◆ Study material ◆
BEGIN
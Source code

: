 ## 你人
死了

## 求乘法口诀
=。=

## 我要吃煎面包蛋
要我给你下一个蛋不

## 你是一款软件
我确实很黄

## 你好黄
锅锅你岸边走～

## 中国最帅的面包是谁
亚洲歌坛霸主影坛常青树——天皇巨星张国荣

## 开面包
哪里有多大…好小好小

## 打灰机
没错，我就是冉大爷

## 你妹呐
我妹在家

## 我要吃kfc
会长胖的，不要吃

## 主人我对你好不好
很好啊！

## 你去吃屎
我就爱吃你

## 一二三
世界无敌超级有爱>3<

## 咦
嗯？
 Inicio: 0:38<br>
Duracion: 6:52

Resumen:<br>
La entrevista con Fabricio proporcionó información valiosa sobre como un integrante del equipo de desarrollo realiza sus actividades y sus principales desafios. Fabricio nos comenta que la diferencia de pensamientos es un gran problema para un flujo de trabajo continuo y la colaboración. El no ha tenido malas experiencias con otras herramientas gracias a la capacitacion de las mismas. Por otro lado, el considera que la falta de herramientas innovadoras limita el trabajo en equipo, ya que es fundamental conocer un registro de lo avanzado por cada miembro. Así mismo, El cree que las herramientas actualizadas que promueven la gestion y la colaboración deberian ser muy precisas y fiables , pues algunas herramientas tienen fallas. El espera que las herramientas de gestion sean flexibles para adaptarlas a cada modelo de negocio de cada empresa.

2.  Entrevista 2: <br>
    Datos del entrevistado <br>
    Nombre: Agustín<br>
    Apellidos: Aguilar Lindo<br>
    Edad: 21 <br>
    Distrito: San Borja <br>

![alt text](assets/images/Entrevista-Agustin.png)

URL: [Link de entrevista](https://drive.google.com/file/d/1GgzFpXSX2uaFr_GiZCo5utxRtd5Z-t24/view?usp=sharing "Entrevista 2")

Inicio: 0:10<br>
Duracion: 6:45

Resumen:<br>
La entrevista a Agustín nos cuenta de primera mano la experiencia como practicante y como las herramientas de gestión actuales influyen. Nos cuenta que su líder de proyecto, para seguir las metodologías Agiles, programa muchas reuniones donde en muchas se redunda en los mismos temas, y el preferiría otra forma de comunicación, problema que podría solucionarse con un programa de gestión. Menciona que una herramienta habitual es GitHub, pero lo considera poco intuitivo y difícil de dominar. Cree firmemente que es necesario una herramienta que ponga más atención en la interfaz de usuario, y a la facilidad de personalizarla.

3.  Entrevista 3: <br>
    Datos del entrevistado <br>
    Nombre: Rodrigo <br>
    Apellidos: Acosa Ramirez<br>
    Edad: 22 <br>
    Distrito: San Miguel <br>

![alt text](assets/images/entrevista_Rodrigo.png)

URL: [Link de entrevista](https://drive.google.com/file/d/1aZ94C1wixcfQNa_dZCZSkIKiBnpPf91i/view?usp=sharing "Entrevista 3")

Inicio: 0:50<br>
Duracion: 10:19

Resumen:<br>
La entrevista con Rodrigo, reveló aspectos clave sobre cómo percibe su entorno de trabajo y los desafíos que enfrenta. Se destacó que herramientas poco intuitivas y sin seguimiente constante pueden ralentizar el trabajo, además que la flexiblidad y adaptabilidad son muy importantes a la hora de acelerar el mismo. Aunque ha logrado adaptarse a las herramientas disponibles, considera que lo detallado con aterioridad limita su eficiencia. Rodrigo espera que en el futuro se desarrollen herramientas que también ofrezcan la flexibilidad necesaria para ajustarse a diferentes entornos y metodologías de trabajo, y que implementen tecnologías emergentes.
END
BEGIN
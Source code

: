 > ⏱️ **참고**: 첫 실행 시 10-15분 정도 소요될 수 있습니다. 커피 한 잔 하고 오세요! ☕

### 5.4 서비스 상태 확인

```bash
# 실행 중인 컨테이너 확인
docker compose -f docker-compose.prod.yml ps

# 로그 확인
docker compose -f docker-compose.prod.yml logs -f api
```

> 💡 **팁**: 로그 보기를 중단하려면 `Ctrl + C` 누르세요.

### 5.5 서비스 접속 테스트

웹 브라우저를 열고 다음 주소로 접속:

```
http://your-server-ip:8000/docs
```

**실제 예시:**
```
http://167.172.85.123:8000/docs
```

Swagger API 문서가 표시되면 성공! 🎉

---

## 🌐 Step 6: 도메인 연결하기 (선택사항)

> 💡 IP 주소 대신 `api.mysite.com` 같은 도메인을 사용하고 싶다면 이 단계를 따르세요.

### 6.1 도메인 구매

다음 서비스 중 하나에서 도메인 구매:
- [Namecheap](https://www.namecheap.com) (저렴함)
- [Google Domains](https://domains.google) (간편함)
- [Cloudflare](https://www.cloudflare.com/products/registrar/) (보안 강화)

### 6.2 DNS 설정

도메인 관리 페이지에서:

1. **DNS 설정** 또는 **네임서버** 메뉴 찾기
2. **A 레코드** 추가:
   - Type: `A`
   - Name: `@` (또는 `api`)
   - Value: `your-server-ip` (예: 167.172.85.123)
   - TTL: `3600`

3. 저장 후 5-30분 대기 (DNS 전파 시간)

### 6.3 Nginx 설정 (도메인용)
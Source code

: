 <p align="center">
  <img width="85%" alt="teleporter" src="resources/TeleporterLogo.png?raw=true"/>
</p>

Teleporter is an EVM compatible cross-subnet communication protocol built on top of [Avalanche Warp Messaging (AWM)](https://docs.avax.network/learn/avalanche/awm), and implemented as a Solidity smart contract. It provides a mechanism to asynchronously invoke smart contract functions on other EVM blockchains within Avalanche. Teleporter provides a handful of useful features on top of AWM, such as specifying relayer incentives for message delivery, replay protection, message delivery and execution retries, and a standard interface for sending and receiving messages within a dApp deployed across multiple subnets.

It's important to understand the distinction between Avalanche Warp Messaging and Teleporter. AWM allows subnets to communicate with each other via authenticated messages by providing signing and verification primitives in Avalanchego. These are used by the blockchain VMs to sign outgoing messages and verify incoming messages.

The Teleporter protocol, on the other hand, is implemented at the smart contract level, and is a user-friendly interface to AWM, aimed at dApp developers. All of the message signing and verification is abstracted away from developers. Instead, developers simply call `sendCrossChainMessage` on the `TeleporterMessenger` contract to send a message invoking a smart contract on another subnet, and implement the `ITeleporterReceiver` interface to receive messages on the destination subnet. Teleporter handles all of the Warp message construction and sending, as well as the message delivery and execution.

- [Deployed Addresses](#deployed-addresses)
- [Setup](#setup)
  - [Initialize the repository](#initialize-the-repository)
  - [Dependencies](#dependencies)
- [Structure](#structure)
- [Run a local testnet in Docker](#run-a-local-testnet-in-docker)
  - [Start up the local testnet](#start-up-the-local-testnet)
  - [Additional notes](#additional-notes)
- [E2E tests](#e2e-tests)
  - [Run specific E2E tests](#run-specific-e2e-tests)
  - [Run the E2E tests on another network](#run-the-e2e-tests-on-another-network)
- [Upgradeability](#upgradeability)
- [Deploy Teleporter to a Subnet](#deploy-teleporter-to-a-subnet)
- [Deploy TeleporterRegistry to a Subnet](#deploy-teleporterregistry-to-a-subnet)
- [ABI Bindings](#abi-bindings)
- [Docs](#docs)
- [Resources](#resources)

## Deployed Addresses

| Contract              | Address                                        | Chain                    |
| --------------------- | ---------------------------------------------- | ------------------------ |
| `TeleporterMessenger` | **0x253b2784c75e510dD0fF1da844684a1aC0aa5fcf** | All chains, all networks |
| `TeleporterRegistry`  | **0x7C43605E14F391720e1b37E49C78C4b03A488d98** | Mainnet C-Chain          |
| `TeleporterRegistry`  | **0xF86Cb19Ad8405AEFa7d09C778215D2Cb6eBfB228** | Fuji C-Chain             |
END
BEGIN
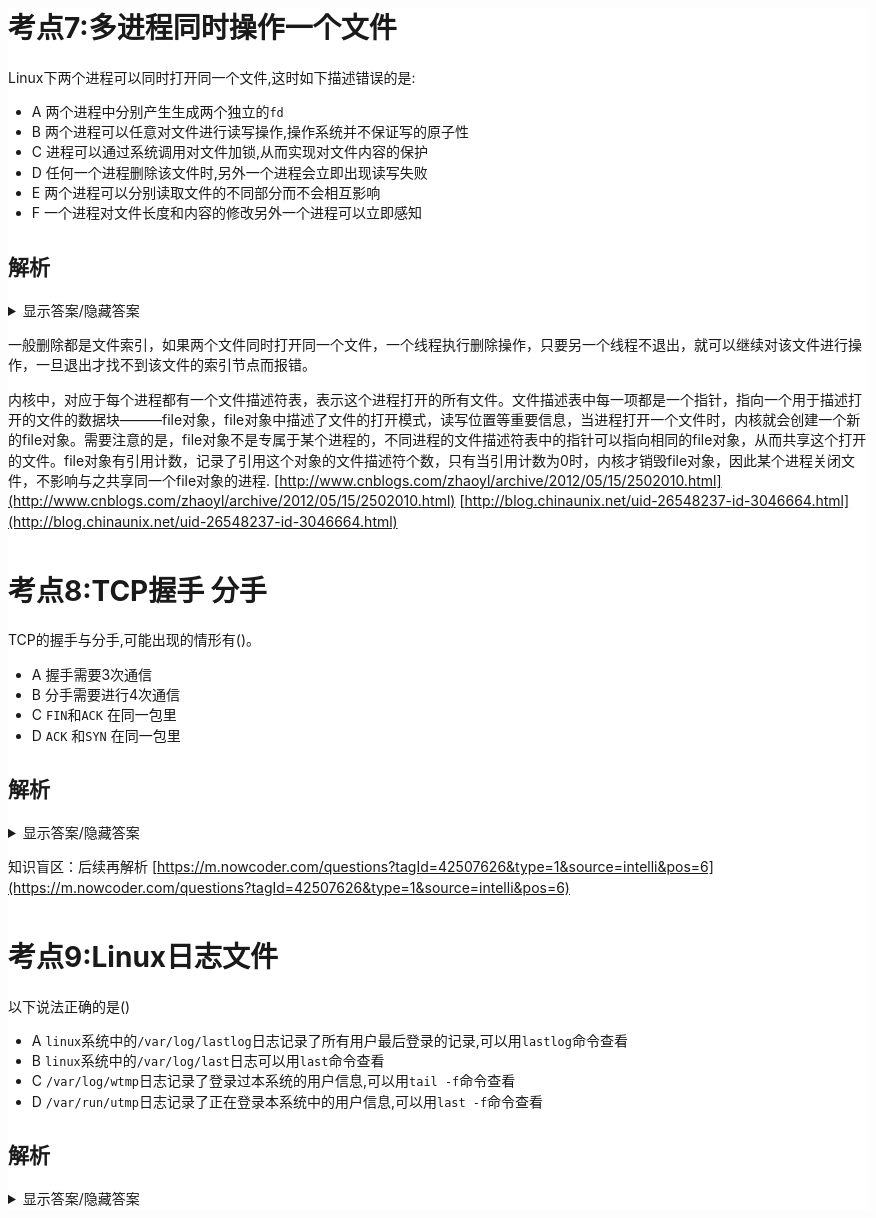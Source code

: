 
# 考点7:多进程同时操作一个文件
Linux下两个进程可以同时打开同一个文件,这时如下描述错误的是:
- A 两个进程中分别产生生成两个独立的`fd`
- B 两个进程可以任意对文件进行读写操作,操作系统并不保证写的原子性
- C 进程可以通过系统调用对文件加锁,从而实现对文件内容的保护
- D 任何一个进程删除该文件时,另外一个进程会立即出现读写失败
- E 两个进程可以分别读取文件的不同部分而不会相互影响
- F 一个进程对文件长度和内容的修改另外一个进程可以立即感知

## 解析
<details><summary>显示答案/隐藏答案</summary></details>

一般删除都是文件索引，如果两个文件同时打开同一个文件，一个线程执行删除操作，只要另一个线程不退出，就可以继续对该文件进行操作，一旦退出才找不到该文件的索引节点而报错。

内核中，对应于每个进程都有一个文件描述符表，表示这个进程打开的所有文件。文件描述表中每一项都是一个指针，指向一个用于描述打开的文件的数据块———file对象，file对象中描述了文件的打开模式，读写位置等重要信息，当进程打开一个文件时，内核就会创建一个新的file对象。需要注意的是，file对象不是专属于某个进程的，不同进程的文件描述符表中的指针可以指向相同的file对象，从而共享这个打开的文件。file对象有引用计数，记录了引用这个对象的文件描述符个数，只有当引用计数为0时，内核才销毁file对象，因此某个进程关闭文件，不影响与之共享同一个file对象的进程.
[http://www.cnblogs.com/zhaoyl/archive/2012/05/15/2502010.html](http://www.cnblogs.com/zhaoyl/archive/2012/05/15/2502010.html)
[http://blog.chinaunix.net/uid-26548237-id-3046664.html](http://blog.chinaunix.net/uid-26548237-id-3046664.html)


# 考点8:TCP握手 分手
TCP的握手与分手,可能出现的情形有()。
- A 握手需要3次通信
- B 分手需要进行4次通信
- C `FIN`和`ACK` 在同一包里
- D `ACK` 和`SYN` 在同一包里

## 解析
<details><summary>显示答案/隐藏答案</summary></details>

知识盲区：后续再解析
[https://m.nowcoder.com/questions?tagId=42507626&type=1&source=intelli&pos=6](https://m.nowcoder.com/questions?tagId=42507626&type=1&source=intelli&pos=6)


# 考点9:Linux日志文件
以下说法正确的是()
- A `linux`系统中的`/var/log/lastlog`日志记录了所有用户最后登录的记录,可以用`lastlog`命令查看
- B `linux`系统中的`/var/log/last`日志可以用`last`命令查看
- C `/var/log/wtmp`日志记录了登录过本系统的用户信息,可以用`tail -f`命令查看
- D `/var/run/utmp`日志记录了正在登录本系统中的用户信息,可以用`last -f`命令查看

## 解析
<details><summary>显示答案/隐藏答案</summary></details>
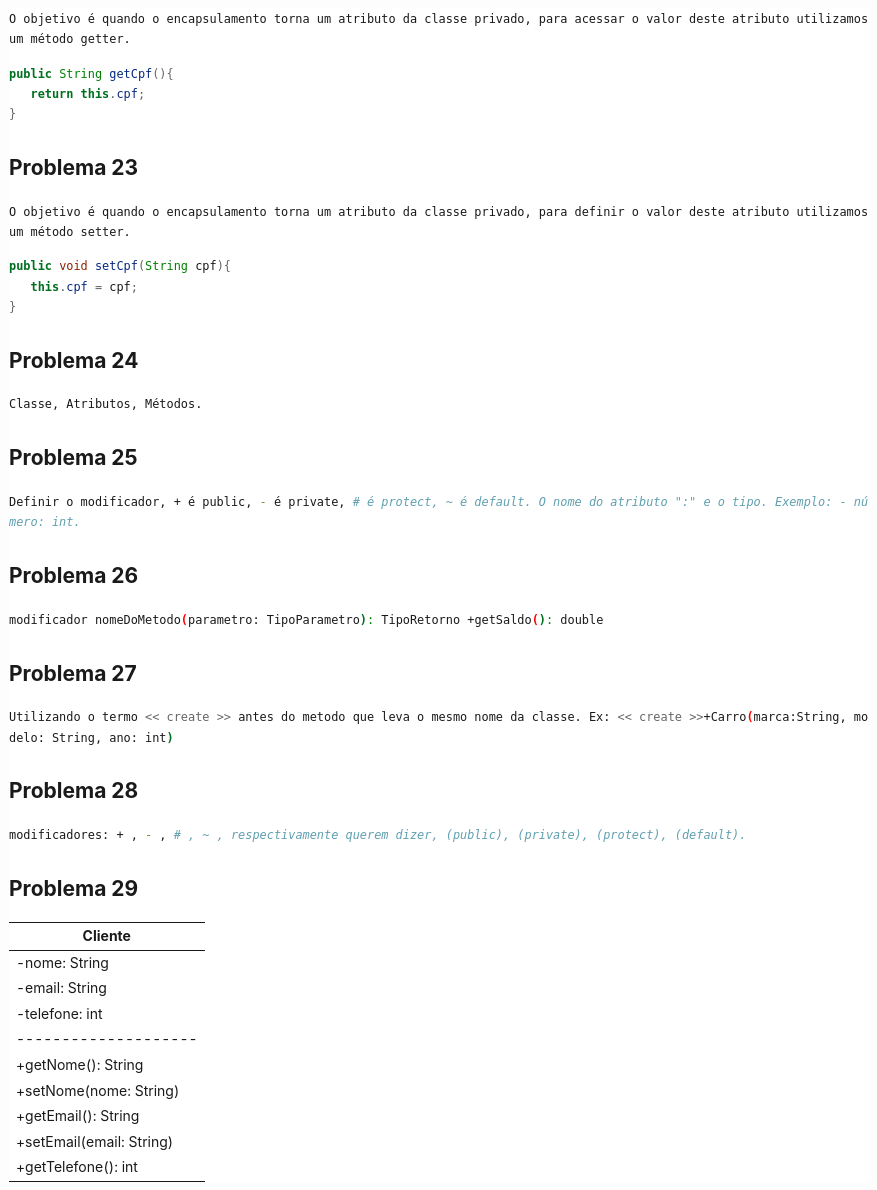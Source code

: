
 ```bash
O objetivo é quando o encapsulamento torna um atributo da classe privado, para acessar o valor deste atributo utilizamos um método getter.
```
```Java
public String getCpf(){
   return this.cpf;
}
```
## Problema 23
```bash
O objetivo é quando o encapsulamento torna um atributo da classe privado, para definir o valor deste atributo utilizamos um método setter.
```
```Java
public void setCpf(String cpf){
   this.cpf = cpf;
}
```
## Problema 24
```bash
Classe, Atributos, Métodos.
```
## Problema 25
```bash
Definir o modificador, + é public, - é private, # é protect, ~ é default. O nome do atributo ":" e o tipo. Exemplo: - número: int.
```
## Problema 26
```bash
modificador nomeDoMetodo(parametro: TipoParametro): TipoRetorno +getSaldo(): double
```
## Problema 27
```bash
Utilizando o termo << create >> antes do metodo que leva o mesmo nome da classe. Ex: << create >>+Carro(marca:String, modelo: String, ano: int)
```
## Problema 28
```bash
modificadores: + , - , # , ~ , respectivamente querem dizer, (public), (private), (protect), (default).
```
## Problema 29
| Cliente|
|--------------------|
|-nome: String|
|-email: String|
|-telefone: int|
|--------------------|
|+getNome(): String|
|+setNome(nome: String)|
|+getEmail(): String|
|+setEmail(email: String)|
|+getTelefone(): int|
END
◆ Task goal ◆
Copy, exactly and only, the lines above that begin with the one containing "- [Start up" and finish with the one containing "all networks |".

◆ Reply ◆
  - [Start up the local testnet](#start-up-the-local-testnet)
  - [Additional notes](#additional-notes)
- [E2E tests](#e2e-tests)
  - [Run specific E2E tests](#run-specific-e2e-tests)
  - [Run the E2E tests on another network](#run-the-e2e-tests-on-another-network)
- [Upgradeability](#upgradeability)
- [Deploy Teleporter to a Subnet](#deploy-teleporter-to-a-subnet)
- [Deploy TeleporterRegistry to a Subnet](#deploy-teleporterregistry-to-a-subnet)
- [ABI Bindings](#abi-bindings)
- [Docs](#docs)
- [Resources](#resources)

## Deployed Addresses

| Contract              | Address                                        | Chain                    |
| --------------------- | ---------------------------------------------- | ------------------------ |
| `TeleporterMessenger` | **0x253b2784c75e510dD0fF1da844684a1aC0aa5fcf** | All chains, all networks |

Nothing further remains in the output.